Cavalli che parlano e ragionano, giganti dalle proporzioni smisurate, nani così piccoli da poter essere tenuti in una tasca, filosofi che popolano isole volanti: sono solo alcune delle creature straordinarie che il capitano Lemuel Gulliver incontra nel corso dei suoi viaggi avventurosi.

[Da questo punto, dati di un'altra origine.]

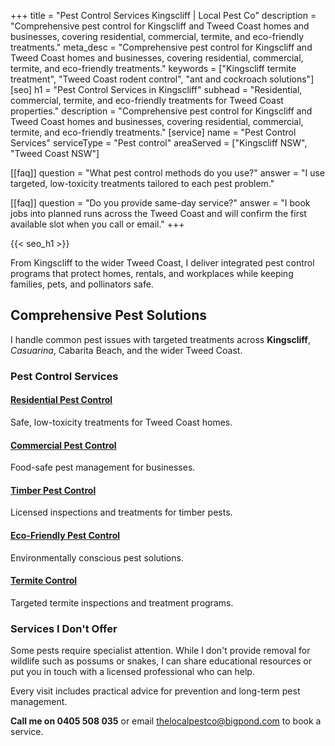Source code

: +++
title = "Pest Control Services Kingscliff | Local Pest Co"
description = "Comprehensive pest control for Kingscliff and Tweed Coast homes and businesses, covering residential, commercial, termite, and eco-friendly treatments."
meta_desc = "Comprehensive pest control for Kingscliff and Tweed Coast homes and businesses, covering residential, commercial, termite, and eco-friendly treatments."
keywords = ["Kingscliff termite treatment", "Tweed Coast rodent control", "ant and cockroach solutions"]
[seo]
h1 = "Pest Control Services in Kingscliff"
subhead = "Residential, commercial, termite, and eco-friendly treatments for Tweed Coast properties."
description = "Comprehensive pest control for Kingscliff and Tweed Coast homes and businesses, covering residential, commercial, termite, and eco-friendly treatments."
[service]
name = "Pest Control Services"
serviceType = "Pest control"
areaServed = ["Kingscliff NSW", "Tweed Coast NSW"]

[[faq]]
question = "What pest control methods do you use?"
answer = "I use targeted, low-toxicity treatments tailored to each pest problem."

[[faq]]
question = "Do you provide same-day service?"
answer = "I book jobs into planned runs across the Tweed Coast and will confirm the first available slot when you call or email."
+++

{{< seo_h1 >}}

From Kingscliff to the wider Tweed Coast, I deliver integrated pest control programs that protect homes, rentals, and workplaces while keeping families, pets, and pollinators safe.

## Comprehensive Pest Solutions

I handle common pest issues with targeted treatments across **Kingscliff**, *Casuarina*, Cabarita Beach, and the wider Tweed Coast.

### Pest Control Services

#### [Residential Pest Control](/residential-pest-control/)
Safe, low-toxicity treatments for Tweed Coast homes.

#### [Commercial Pest Control](/commercial-pest-control/)
Food-safe pest management for businesses.

#### [Timber Pest Control](/timber-pest-control/)
Licensed inspections and treatments for timber pests.

#### [Eco-Friendly Pest Control](/eco-friendly-pest-control/)
Environmentally conscious pest solutions.

#### [Termite Control](/termite-control-northern-rivers/)
Targeted termite inspections and treatment programs.

### Services I Don't Offer

Some pests require specialist attention. While I don't provide removal for wildlife such as possums or snakes, I can share educational resources or put you in touch with a licensed professional who can help.

Every visit includes practical advice for prevention and long-term pest management.

**Call me on 0405 508 035** or email [thelocalpestco@bigpond.com](mailto:thelocalpestco@bigpond.com) to book a service.
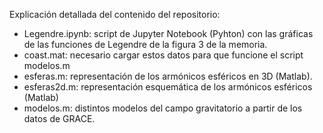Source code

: Explicación detallada del contenido del repositorio:
- Legendre.ipynb: script de Jupyter Notebook (Pyhton) con las gráficas de las funciones de Legendre de la figura 3 de la memoria.
- coast.mat: necesario cargar estos datos para que funcione el script modelos.m
- esferas.m: representación de los armónicos esféricos en 3D (Matlab).
- esferas2d.m: representación esquemática de los armónicos esféricos (Matlab)
- modelos.m: distintos modelos del campo gravitatorio a partir de los datos de GRACE.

https://it.wikipedia.org/wiki/I_viaggi_di_Gulliver

Cavalli che parlano e ragionano, giganti dalle proporzioni smisurate, nani così piccoli da poter essere tenuti in una tasca, filosofi che popolano isole volanti: sono solo alcune delle creature straordinarie che il capitano Lemuel Gulliver incontra nel corso dei suoi viaggi avventurosi. Pubblicato nel 1726, “I viaggi di Gulliver” è oggi noto soprattutto come un classico della narrativa per ragazzi, ma rappresenta anche un capolavoro del fantastico e della satira. Dietro la favolosa descrizione delle immaginarie popolazioni di Lilliput, Brobdingnag, Laputa e Huyhnhnmlandia, la pungente penna di Swift ritrae le assurdità e i difetti dell’Europa settecentesca.

 

Potrete leggere passaggi come questi:

 

  • (…) dichiarai esplicitamente che non mi sarei reso strumento per ridurre in schiavitù un popolo libero e valoroso. Quando la questione fu discussa in Consiglio, i ministri più saggi furono della mia opinione. Questa mia aperta e coraggiosa affermazione si trovò in tal contrasto con le mire politiche di Sua Maestà Imperiale che mai egli me la perdonò; e molto artatamente ne fece allusione in Consiglio, dove mi fu detto che alcuni dei più saggi si mostrarono col loro silenzio, almeno così parve, a me favorevoli. Ma altri, segretamente miei nemici, non poterono trattenere certe espressioni che indirettamente si riferivano a me. Da questo momento, tra Sua Maestà e una cabala di ministri a me ostile, cominciò un intrigo che scoppiò in meno di due mesi e per poco non fu causa della mia completa rovina. Di così poco peso diventano i massimi servigi resi ai principi quando nell’altro piatto della bilancia si mette un rifiuto a soddisfare le loro passioni!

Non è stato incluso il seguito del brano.